## Supplied information

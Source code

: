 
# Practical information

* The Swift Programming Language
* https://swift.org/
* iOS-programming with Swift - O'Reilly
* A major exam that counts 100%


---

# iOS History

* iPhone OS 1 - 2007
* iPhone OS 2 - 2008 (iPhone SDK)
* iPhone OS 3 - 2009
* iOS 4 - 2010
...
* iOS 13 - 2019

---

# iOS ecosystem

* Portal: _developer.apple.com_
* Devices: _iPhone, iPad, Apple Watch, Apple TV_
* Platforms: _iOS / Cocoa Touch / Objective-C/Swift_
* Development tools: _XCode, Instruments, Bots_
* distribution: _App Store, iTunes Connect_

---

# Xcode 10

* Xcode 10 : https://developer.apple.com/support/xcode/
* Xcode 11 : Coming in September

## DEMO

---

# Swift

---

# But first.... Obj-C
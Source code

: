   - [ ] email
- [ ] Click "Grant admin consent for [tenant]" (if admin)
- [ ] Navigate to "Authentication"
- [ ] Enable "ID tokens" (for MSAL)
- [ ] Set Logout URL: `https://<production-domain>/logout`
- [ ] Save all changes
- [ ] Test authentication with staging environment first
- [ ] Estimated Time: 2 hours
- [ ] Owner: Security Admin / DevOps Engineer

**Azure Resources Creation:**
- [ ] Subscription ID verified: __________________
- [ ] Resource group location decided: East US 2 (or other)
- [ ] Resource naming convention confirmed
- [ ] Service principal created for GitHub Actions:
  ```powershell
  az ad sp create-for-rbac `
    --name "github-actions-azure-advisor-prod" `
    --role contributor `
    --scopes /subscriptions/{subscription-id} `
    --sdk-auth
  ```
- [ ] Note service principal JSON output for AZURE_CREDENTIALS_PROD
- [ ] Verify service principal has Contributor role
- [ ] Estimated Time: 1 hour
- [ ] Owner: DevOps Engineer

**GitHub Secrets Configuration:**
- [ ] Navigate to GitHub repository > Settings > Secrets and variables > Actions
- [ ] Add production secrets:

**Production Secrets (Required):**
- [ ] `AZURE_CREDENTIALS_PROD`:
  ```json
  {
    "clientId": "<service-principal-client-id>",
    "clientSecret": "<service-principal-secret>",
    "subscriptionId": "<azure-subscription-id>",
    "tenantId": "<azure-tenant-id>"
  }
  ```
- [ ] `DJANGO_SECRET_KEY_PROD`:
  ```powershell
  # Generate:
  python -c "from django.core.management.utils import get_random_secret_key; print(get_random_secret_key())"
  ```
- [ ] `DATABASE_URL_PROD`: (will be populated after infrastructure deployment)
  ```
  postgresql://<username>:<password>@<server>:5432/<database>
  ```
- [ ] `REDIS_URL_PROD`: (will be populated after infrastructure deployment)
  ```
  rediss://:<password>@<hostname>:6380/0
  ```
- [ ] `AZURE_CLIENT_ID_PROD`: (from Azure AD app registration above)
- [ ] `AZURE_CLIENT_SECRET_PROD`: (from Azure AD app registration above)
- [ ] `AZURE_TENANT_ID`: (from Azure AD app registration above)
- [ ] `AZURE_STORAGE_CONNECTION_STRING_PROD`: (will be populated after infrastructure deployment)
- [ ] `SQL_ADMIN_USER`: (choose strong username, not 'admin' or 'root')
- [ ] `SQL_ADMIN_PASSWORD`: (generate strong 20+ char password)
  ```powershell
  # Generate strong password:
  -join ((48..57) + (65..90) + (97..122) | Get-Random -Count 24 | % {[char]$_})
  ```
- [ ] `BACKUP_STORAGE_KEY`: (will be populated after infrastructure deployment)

## Your instructions
Both ends count here. Reproduce exactly the lines from the one containing "20+ char password)" through the end of the listing.

## Result for this exercise
- [ ] `SQL_ADMIN_PASSWORD`: (generate strong 20+ char password)
  ```powershell
  # Generate strong password:
  -join ((48..57) + (65..90) + (97..122) | Get-Random -Count 24 | % {[char]$_})
  ```
- [ ] `BACKUP_STORAGE_KEY`: (will be populated after infrastructure deployment)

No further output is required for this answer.